O presidente vai fazer pessoalmente na TV a defesa de seu governo. A avaliação no Palácio do Planalto é de que a exibição do próprio Lula é o melhor antídoto contra o desgaste provocado pelo escândalo do dossiê. Foi com esse espírito que o presidente concedeu entrevista de 20 minutos ao jornal ''Bom Dia Brasil'', da ''TV Globo'', na última quinta-feira. 'É com esse mesmo ânimo que ele concederá uma ou mais entrevistas no início da semana, caso surja nova denúncia. Na próxima quarta-feira (27), ele falará à ''TV Record.''
Nos cinco dias de campanha que restam, Lula vai concentrar suas atividades no Sul e no Sudeste. Fará comício hoje em Sorocaba, e amanhã, em Porto Alegre. Na quarta-feira pretende permanecer em Brasília. Na quinta, mais pelo ponto de vista simbólico, encerrará a campanha com comício em São Bernardo do Campo, na região do Grande ABC, onde mora e iniciou sua carreira sindical e política.
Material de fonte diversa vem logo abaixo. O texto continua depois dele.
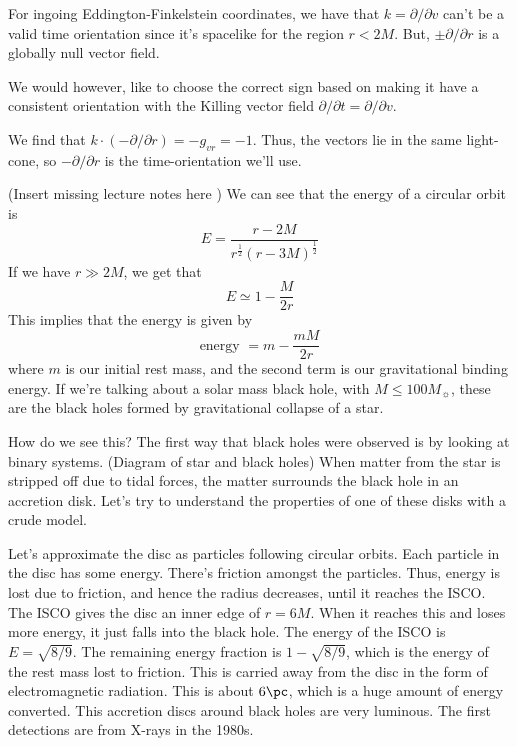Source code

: \documentclass[11pt, oneside]{article}   	%
\theoremstyle{slanted}
\begin{document}
For ingoing Eddington-Finkelstein coordinates, 
we have that $ k  = \partial  / \partial v  $  	 
can't be a valid time orientation 
since it's spacelike for the 
region $ r < 2M $. 
But, $ \pm \partial  / \partial  r $ is a 
globally null vector field. 

We would however, like to 
choose the correct sign based on 
making it have a consistent orientation 
with the Killing vector field $ \partial  / \partial  t  = 
\partial   / \partial  v $. 

We find that $ k \cdot  \left(   - \partial  / \partial  r  \right)   = 
- g_{ vr }  = -1 $. Thus, 
the vectors lie 
in the same light-cone, so $  - \partial   / \partial  r $ 
is the time-orientation we'll use. 

(Insert missing lecture notes here )
We can see that the energy of a 
circular orbit is 
\[
E  = \frac{ r -  2M }{ r ^{ \frac{1}{2 }} \left( r - 3M  \right)  ^{ \frac{1}{2 } } } 
\] If we have  
$ r \gg 2M $, we get that 
\[
E \simeq 1 - \frac{M}{2 r } 
\] This implies that 
the energy is given by 
\[
\text{energy }  = m  - \frac{ m M }{ 2 r}  
\] where $ m $ is our initial rest mass, 
and the second term is our 
gravitational binding energy. 
If we're talking about a 
solar mass black hole, with $ M \leq 100 M_{ \sun} $, 
these are the black holes 
formed by gravitational collapse of a star. 

How do we see this? 
The first way that black holes 
were observed is by looking at 
binary systems. 
(Diagram of star and black holes)
When matter from the star is stripped 
off due to tidal forces, the 
matter surrounds the black hole 
in an accretion disk. 
Let's try to understand the properties of one of 
these disks with a crude model. 

Let's approximate the disc as particles following circular orbits. 
Each particle in the disc has some energy. 
There's friction 
amongst the particles. Thus, energy is lost 
due to friction, and hence the radius 
decreases, until 
it reaches the ISCO.
The ISCO gives the disc an 
inner edge of $ r = 6M $. 
When it reaches this and loses more energy, it 
just falls into the black hole. 
The energy of the ISCO is $ E  = \sqrt{ 8 / 9 }   $. 
The remaining energy fraction 
is $ 1 - \sqrt{ 8 / 9 }   $, which is the energy 
of the rest mass lost to friction. 
This is carried away from the disc 
in the form of electromagnetic radiation. 
This is about $ 6 \pc $, which is a huge amount 
of energy converted. This accretion discs 
around black holes are very luminous. 
The first detections are from X-rays in the 1980s. 
\end{document}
Nos programas eleitorais que serão levados ao ar na terça e quinta-feiras, Lula pretende concentrar o discurso na distribuição de renda pelo Bolsa-Família, dizer que pretende construir dezenas de escolas técnicas e ampliar vagas nas universidades. Fará comparações com o governo de Fernando Henrique Cardoso e dirá que ampliou as exportações, reduzido o risco Brasil e a dívida externa.
Debate - O PSDB preparou agenda focada nos três principais colégios eleitorais. Na tentativa de levar o tucano ao segundo turno, a idéia é concentrar as atividades em caminhadas na região Sudeste, entrevistas e preparação para o debate da ''TV Globo'', na quinta-feira.
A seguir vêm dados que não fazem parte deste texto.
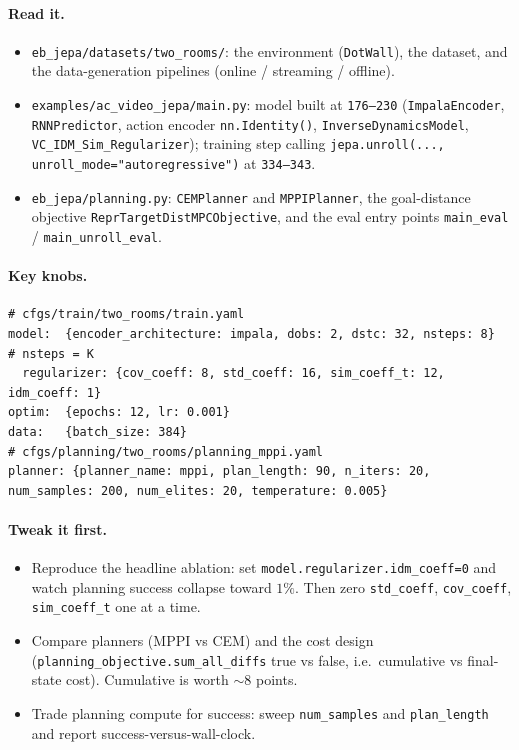 \documentclass{article}
\newcommand{\code}[1]{\texttt{\small #1}}
\newcommand{\file}[1]{\texttt{\small #1}}
\begin{document}
\paragraph{Read it.}
\begin{itemize}[leftmargin=1.4em,itemsep=1pt,topsep=2pt]
  \item \file{eb\_jepa/datasets/two\_rooms/}: the environment (\code{DotWall}), the
    dataset, and the data-generation pipelines (online / streaming / offline).
  \item \file{examples/ac\_video\_jepa/main.py}: model built at \code{176--230}
    (\code{ImpalaEncoder}, \code{RNNPredictor}, action encoder
    \code{nn.Identity()}, \code{InverseDynamicsModel}, \code{VC\_IDM\_Sim\_Regularizer});
    training step calling \code{jepa.unroll(..., unroll\_mode="autoregressive")} at
    \code{334--343}.
  \item \file{eb\_jepa/planning.py}: \code{CEMPlanner} and \code{MPPIPlanner}, the
    goal-distance objective \code{ReprTargetDistMPCObjective}, and the eval entry
    points \code{main\_eval} / \code{main\_unroll\_eval}.
\end{itemize}

\paragraph{Key knobs.}
\begin{lstlisting}[style=yml]
# cfgs/train/two_rooms/train.yaml
model:  {encoder_architecture: impala, dobs: 2, dstc: 32, nsteps: 8}  # nsteps = K
  regularizer: {cov_coeff: 8, std_coeff: 16, sim_coeff_t: 12, idm_coeff: 1}
optim:  {epochs: 12, lr: 0.001}
data:   {batch_size: 384}
# cfgs/planning/two_rooms/planning_mppi.yaml
planner: {planner_name: mppi, plan_length: 90, n_iters: 20, num_samples: 200, num_elites: 20, temperature: 0.005}
\end{lstlisting}

\paragraph{Tweak it first.}
\begin{itemize}[leftmargin=1.4em,itemsep=1pt,topsep=2pt]
  \item Reproduce the headline ablation: set \code{model.regularizer.idm\_coeff=0}
    and watch planning success collapse toward $1\%$. Then zero
    \code{std\_coeff}, \code{cov\_coeff}, \code{sim\_coeff\_t} one at a time.
  \item Compare planners (MPPI vs CEM) and the cost design
    (\code{planning\_objective.sum\_all\_diffs} true vs false, i.e.\ cumulative vs
    final-state cost). Cumulative is worth $\sim$8 points.
  \item Trade planning compute for success: sweep \code{num\_samples} and
    \code{plan\_length} and report success-versus-wall-clock.
\end{itemize}
\end{document}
''A importância que São Paulo tem dispensa explicações. Em relação a Minas, as atividades têm de prosseguir porque estamos crescendo, de maneira sustentada e permanente. Como tudo indica que ainda há espaço para crescer, estaremos presentes'', avisou o coordenador-geral da campanha tucana, senador Sérgio Guerra (PE).
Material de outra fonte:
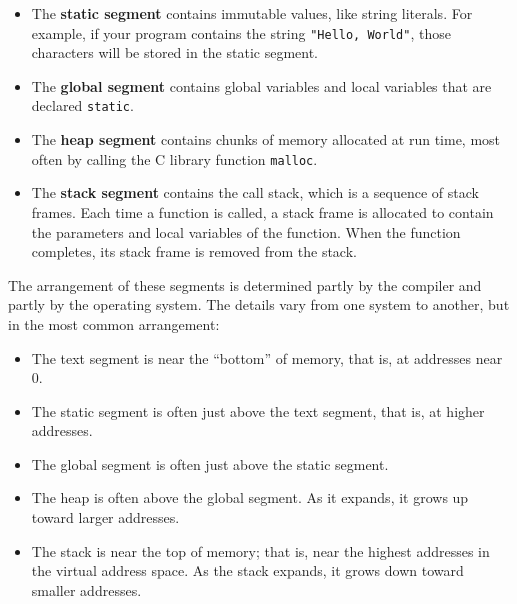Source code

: \documentclass[12pt]{book}
\begin{document}
{\begin{itemize}
\item The {\bf static segment} contains immutable values, like string
literals.  For example, if your program contains the string
{\tt "Hello, World"}, those characters will be stored in the
static segment.

\item The {\bf global segment} contains global variables and local variables that are declared {\tt static}.

\item The {\bf heap segment} contains chunks of memory allocated
  at run time, most often by calling the C library function
  {\tt malloc}.

\item The {\bf stack segment} contains the call stack, which is a
  sequence of stack frames.  Each time a function is called, a stack
  frame is allocated to contain the 
  parameters and local variables of the function.  When the function
  completes, its stack frame is removed from the stack.

\end{itemize}

The arrangement of these segments is determined partly by the 
compiler and partly by the operating system.  The details vary
from one system to another, but in the most common arrangement:

\begin{itemize}

\item The text segment is near the ``bottom'' of memory, that is,
  at addresses near 0.

\item The static segment is often just above the text segment, that is,
at higher addresses.

\item The global segment is often just above the static segment.

\item The heap is often above the global segment.  As it expands,
  it grows up toward larger addresses.
  
\item The stack is near the top of memory; that is, near the
  highest addresses in the virtual address space.  As the
  stack expands, it grows down toward smaller addresses.

\end{itemize}


}
\end{document}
Sobre as atividades no Rio de Janeiro, o coordenador aponta duas razões: Alckmin tem crescido no Estado, principalmente na capital, e quer pegar carona no desempenho da aliada Denise Frossard (PPS). ''A Denise vai para o segundo turno e isso é fundamental para nós'', diz.
A presença em São Paulo também é estratégica. Além do importante eleitorado, o tucano precisa gravar os últimos dois programas para o horário eleitoral. Confiantes de que o ex-governador tem chance de ir para o segundo turno com Lula, ainda que as pesquisas apontem tendência de o petista vencer a corrida ao Planalto no 1º turno, os tucanos também apostam suas fichas no debate da ''Globo'', emissora líder de audiência no País.
Na programação elaborada para a campanha para a reta final, estão previstas ainda agendas com o candidato do PSDB ao governo de São Paulo, José Serra, pelo menos em dois dias da semana.